@enkiv2 there's a lot of good analysis in this piece, but also a lot of assumptions which I strongly disagree with, many of which revolve around completely ignoring the agency of geeks outside their role as employees, and the influence of social movements in tech like the software freedom movement and CreativeCommons. For example, hackathons have nothing to do with priming people to create VC-funded startups. This is a bizarre assumption that nobody who has been part of a hackathon would make.

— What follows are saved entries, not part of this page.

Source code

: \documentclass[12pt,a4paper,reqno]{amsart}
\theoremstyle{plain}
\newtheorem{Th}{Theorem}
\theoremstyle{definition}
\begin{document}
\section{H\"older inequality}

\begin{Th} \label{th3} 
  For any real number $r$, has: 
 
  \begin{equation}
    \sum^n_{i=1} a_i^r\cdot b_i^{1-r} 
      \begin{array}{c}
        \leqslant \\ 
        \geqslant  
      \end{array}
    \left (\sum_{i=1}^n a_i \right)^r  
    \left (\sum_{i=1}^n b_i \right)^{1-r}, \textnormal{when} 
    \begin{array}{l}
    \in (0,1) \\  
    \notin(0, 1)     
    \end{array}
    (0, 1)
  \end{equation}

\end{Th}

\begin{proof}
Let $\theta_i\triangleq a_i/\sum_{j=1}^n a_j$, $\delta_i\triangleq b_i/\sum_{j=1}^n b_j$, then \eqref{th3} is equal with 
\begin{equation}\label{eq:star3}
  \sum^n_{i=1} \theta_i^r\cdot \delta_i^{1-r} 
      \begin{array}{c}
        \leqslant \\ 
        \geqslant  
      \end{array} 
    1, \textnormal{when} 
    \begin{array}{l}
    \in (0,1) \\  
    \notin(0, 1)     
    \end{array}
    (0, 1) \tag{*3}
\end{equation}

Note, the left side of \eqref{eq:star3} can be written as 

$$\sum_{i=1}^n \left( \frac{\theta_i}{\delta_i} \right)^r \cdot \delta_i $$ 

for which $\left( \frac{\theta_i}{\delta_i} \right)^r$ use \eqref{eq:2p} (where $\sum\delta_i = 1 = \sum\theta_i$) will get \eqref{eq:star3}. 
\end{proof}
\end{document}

@enkiv2 similarly, while I agree that increasing the supply of workers with coding skills could have an effect on tech wages in the future, that doesn't justify leaping to the assumption that organizations teaching people to code are simply dupes of the tech corporations and their owners. There are many ethical motivations for running code academies, such as upskilling workers for social enterprise and NGO work, or even just empowering people to understand the tech they use every day.
@enkiv2 there is a lot of suspicion of open plan offices and hot desking these days, but in general I think they are an improvement on the alienating battery hen style cubicle offices they replace. Yes, they are more suitable for some types of work than others, and I understand that some people want to be able to close a door and work privately at times. But open plans are not that much cheaper than cubicles, and the article offers no justification for its claim that this is why they're used.
@enkiv2 the bit about Apple's 1984 ads is totally ahistorical, almost to the point of paranoia. It's well known that those ads were a dig at IMB and corporate culture, not governments or unions. Also, the false dichotomy of individualism vs. collectivism is itself a core tenet of "Californian ideology" (Reaganism/ neo-liberalism), and I find it endlessly frustrated when leftists uncritically accept this framing.